Posted by: Klein's Tiny Left Nut | May 17, 2007 2:15:29 PM
Methinks the majority of the respondent's gibber on this issue illustrates the wisdom of keeping the status quo: we already have too much time on our hands.
Posted by: murgott | May 17, 2007 3:01:14 PM
Pardon or ignore this dredging up of the distant past in this thread, but I'm still trying to figure out how a fourth week of vacation for DM's "fairly senior consultants" would require a customer offset of $25/hour. Using an admittedly naive calculation (1960 hours @ x$/hour) = (1920hr @ x$+25/hour) I get x=1200.
All other things being equal, and we all know they are not, the difference between three and four weeks of vacation is a hair over 2% of the working year. Anyone who has actually taken a vacation in a white collar environment knows that you typically work harder just before and after. The productivity loss is quite a bit less than 2%.
Posted by: jackd | May 17, 2007 3:24:12 PM
Alex, because as others pointed out, I believe, companies in those states would then relocate to non-vacation-mandating states, or dangle the threat of relocation over their employees in order to get them to accept stagnant salaries, fewer benefits, etc. in order to offset the cost of now-mandated vacations.It really needs to be federal law, like the minimum wage.
But this just boots the problem up a level, to competition between nations which looks pretty much the same as you describe for competition between states. (Incidentally, how has Finland, and Europe in general, avoided losing this competition?)
The obvious rejoinder, "then it needs to be *global* law", has some difficulties in practice: how do you convince all the countries of the world to adopt such a global set of uniform labor standards? Leading by example probably couldn't hurt, but it's not going to get the job done by itself.
P.S. In case it wasn't sufficiently obvious already: White-collar workers are not the problem here. Their working conditions are pretty decent already and they can negotiate without being laughed at. It's food service and other employer's markets where people commonly get 0 paid holidays, 0 paid leave, 0 paid sick days, 0 health benefits - on top of their lousy wage for the days they do work.
Posted by: Chris | May 17, 2007 4:39:12 PM
DM I don't need padding. just end a conversation. I find indirectness considering my profession annoying because I deal with it all day. Lawyers give new meaning to passive aggressive.
Posted by: akaison | May 17, 2007 4:41:07 PM
In most of the country... Employees don't have any paid time off.
And a good employer is one that actually doesn't fire you for requesting time off. You know, unpaid time off. To have that weekend or get to a class on time or maybe you had the flu...
Posted by: Crissa | May 17, 2007 5:06:19 PM
Incidentally, how has Finland, and Europe in general, avoided losing this competition?
Now you're asking me to risk having my head handed to me, but right off the top of same, as to why people there wouldn't move to the States en masse:
-Universal healthcare in those countries
- and better public schools
- safer food courtesy of stricter food-labeling, marketing, and agriculture laws (last time I checked, no GM crops could be grown in the UK, for one example)

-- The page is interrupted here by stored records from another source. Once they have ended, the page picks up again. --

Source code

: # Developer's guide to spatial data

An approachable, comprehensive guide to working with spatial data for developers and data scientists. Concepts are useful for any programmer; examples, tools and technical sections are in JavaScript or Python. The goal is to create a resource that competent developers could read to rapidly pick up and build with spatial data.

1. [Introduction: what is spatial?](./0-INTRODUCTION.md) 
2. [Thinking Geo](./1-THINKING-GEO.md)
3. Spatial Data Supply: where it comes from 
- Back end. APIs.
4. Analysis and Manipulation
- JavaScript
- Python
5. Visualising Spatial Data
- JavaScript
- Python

- draconian immigration laws in the US that require joining a lottery for a chance to move here
- family ties
- language
- an overall climate in which people consider--because they are able to--things other than money when making life decisions (see KTLN's comments about institutionalized insecurity above)
And as for why those countries don't wind up competing against each other for workers, what's to say they don't, to some extent? Though many of the same factors would apply (family, language, ties to the community, etc.)
Posted by: litbrit | May 17, 2007 5:16:30 PM
"Alex, because as others pointed out, I believe, companies in those states would then relocate to non-vacation-mandating states, or dangle the threat of relocation over their employees in order to get them to accept stagnant salaries, fewer benefits, etc. in order to offset the cost of now-mandated vacations."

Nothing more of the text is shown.